I have a disturbing confession.. please HELP no bashing! *update *
Ever since I had DD (She is 10 weeks old) I have started to develop these weird thoughts that never stop... thoughts about her getting hurt or dying... its NOT ME thinking of doing anything to her intentionally, but rather, what could happen if, if, if... and I can't sop it and its really starting to bother me. I thought at first it was normal new mom paranoia and a healthy way for my brain to always be on pointe with safety (like don't leave em on a changing table and walk away, etc...)
But now EVERYTHIG I do, I have these fleeting thoughts enter my head, like Final Destination... I have these visions of her tumbling down the stairs, falling out a window, drowning in her baby tub, carrying her and tripping and falling (that's the worst one in the past week) and I'm consumed with these thoughts.

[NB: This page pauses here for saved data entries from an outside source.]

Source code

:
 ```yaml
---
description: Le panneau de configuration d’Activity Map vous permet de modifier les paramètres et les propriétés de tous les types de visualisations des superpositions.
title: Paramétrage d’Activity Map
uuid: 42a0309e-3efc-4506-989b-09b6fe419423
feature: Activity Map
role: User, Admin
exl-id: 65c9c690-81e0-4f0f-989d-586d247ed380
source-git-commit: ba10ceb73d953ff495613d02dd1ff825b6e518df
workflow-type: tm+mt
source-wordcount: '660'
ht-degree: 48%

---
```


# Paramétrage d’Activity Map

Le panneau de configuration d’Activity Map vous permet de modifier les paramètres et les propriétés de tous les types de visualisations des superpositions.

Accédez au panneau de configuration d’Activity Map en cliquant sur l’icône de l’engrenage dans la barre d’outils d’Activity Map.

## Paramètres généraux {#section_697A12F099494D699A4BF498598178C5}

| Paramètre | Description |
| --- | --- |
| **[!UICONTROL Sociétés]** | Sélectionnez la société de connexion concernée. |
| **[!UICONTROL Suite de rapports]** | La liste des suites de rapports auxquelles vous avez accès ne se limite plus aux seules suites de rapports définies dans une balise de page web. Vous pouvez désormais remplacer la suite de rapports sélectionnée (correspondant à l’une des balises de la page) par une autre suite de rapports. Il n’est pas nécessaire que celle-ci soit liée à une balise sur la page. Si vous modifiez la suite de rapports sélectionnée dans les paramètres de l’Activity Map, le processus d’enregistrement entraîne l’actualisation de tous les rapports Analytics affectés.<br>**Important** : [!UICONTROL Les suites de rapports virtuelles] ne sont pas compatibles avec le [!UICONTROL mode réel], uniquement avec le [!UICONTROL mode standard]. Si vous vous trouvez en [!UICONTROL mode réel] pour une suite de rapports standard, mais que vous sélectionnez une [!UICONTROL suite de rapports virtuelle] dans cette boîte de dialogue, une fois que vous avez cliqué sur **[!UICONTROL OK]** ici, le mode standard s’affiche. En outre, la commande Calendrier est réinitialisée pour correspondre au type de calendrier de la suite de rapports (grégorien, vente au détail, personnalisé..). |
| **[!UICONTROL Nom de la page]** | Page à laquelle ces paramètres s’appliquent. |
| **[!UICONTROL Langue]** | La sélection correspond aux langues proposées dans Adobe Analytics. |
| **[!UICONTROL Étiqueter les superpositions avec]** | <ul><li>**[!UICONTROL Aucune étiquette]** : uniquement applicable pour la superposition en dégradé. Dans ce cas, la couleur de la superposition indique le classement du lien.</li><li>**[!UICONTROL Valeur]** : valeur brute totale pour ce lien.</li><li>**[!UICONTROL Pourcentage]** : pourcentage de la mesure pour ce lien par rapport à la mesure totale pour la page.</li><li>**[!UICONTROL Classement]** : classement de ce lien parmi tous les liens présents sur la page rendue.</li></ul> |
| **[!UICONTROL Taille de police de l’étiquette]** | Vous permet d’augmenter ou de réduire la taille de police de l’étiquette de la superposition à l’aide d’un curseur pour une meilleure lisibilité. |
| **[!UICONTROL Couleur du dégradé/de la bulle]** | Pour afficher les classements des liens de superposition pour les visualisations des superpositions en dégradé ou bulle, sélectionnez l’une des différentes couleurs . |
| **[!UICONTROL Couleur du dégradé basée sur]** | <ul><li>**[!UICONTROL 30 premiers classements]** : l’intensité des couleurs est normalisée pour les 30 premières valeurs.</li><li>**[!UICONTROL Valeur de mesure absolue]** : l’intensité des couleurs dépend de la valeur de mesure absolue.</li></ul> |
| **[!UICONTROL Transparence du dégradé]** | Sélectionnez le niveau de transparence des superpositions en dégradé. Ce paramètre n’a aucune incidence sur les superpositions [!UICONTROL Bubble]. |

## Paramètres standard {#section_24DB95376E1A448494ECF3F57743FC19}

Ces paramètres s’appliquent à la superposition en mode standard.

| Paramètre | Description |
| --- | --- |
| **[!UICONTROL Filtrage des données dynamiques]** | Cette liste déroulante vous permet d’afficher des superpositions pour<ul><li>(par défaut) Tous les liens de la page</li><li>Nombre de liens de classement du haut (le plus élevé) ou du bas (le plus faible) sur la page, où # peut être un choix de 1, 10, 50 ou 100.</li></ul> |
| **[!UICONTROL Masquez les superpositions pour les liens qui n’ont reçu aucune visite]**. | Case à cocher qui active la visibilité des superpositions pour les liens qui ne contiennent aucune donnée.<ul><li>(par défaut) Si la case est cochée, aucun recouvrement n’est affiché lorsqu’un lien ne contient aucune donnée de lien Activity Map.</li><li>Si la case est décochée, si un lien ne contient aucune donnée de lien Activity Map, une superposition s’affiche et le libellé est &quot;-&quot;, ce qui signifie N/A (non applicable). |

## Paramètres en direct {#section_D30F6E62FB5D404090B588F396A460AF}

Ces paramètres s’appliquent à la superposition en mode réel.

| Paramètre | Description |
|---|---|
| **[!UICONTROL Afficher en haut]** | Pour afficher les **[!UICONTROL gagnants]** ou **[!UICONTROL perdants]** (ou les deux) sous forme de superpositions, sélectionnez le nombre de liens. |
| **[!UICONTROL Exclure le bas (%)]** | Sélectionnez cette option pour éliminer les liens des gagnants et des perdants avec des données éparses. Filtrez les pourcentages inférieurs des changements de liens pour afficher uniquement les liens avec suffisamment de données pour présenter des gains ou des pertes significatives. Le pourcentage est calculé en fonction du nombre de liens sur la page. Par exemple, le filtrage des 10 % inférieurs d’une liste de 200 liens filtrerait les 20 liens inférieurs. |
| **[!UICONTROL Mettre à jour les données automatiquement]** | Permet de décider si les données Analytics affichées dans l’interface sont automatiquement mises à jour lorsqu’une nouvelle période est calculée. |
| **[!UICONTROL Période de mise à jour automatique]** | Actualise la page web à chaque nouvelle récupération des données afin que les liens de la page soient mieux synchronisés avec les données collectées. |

I had her in her carseat in the backseat the other day and for no reason at all, I suddenly imagined a tanker truck coming along and smashing into the back of the car and crushing her... why the hell do I think things like this? It makes me want to throw up, the thought of her being hurt. I can't stand it.
Its weird because it doesn't really equate to a fear of going out or taking her places, giving her a bath, etc. But I dont like that my mind is forcing these thoughts of her being injured or dead. Its really disturbing to me and I can't turn it off.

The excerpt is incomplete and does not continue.